The Sioux meet with a Cheyennes tribe and persuade them to join in their uprising. The chief shows the treaty to the Cheyenne before ripping it up and throwing it to the ground.

We cut back to Lieut. White who asks for and receives the Colonel's consent to marry his daughter.

At the Sioux camp, Sky Star overhears their plan to massacre the settlers. Having fallen for the surveyor she met earlier, she rushes to warn the whites, but falls off her horse, preventing her from reaching them in time.

The Sioux and Cheyenne then start their attack. First shooting an armed surveyor who is collecting water from a creek. The shot man returns to the surveying corps to warn them before dying. The surveyors start fighting back, and a battle ensues.

Sky Star arrives at the surveyor's post an hour later, too late to warn them and injured from her fall. She heads to the army outpost and arrives at dawn. By this time the surveyors have been killed by the tribe.

Upon hearing Sky Star's account, the fort's soldiers are round up and head for the tribe. The colonel's daughter takes care of an injured Sky Star.

The Sioux signal to their Cheyenne allies and plan an ambush. The US military arrives on horseback and fall into the ambush, surrounded by Sioux and Cheyenne who attack them from higher ground.

The tribes then attack the outpost now that the military's numbers have been reduced. The tribe sets fire to the fort's telegraph pole, before a distress message can be sent out. Lieut. White rides to the next fort seeking aid while the battle rages on.

The colonel's daughter asks for help as Sky Star's health falters, and the colonel plans to stall until reinforcements arrive. Waving white flags, the colonel tells the Sioux chief that they are holding Sky Star hostage, and that they will kill her if they continue to attack.

The chief asks to hear his daughter speak as proof that she is there. The colonel and his daughter go to retrieve Sky Star from her sick bed only to find her dead. The colonel then tells the chief that they do not have his daughter, and the fighting resumes.

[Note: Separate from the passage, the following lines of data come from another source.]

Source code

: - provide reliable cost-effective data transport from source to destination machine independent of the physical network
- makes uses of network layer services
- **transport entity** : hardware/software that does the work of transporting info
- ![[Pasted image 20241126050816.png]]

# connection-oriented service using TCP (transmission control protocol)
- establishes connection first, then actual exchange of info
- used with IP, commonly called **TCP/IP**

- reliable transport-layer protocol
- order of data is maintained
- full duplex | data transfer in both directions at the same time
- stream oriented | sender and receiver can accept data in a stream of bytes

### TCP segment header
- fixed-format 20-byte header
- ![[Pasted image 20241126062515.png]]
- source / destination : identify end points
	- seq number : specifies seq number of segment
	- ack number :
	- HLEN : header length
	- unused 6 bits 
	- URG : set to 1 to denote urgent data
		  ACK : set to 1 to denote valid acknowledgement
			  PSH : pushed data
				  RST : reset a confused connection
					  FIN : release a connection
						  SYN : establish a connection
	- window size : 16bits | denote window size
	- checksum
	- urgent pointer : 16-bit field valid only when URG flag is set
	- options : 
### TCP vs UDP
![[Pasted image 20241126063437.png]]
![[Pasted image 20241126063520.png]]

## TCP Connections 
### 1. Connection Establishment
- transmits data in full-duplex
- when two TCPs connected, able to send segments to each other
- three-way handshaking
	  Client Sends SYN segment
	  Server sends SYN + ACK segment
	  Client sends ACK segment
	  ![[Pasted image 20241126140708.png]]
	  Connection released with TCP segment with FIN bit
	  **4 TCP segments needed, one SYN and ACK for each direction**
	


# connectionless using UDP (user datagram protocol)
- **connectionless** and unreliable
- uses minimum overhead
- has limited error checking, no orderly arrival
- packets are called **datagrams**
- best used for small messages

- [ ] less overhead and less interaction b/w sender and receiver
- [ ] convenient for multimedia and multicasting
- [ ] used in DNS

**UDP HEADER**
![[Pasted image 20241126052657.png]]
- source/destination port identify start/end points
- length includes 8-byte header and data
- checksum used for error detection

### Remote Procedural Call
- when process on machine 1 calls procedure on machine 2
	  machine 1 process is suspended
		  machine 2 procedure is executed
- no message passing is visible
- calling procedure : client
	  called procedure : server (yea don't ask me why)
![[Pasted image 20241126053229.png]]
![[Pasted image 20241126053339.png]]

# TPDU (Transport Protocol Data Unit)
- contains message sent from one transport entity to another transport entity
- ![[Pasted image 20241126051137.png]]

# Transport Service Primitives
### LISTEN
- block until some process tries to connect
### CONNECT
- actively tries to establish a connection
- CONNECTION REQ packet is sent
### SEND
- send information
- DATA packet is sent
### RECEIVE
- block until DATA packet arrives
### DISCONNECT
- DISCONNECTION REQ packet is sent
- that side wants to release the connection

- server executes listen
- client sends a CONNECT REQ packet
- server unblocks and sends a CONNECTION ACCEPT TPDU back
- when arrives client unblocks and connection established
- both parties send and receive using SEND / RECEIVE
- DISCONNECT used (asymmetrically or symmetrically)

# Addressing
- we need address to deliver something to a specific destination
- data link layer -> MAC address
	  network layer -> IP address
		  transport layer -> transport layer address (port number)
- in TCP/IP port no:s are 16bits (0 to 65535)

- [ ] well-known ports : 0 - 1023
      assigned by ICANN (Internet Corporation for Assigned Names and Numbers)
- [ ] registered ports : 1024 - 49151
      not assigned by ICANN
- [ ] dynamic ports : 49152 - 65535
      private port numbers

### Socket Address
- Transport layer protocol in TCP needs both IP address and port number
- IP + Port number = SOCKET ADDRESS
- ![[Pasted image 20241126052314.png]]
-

The colonel finds himself with one bullet remaining, and his daughter begs him to kill her. Just before he is about to shoot, Lieut. White returns with reinforcements. Lieut. White and the colonel's daughter reunite, and the battle is won by the US military.

== Cast ==
- Art Acord as Telegrapher
- William Eagle Shirt as The Sioux Chief
- Francis Ford as Colonel James Bryson
- Ethel Grandin as Colonel Bryson's Daughter
- Ann Little as Sky Star
- Ray Myers as Lieutenant White

== Production ==
Thomas H. Ince rented the Millers Bros. 101 Ranch Real Wild West Show, to lend an "authenticity" to the film. The show's cowboys, buffalo, and Oglala Sioux were used in several of Ince's films (notably, War on the Plains). Ince brought the traveling show to a leased area in Santa Monica meant to mimic the Dakotas that would come to be known as "Inceville".

==Availability==
The film was preserved by the Library of Congress and released by the National Film Preservation Foundation as part of the DVD box set More Treasures from American Film Archives, 1894-1931 in 2004.

== Reception ==
Writing for The Moving Picture World in 1912, Louis Reeves Harrison called the film "an absorbing picture of dramatic conflict . . . the top of its kind, from an artistic point of view", and expressed that the cinematography was similar "to the best photography as applied to still life, with far greater emotional effects".

University of California, Davis professor Scott Simmon wrote of The Invaders "Even with its straight-forward visual style, it manages to dramatize quite complexly the conflicts and guilts of American history. The result is arguably the first great Western".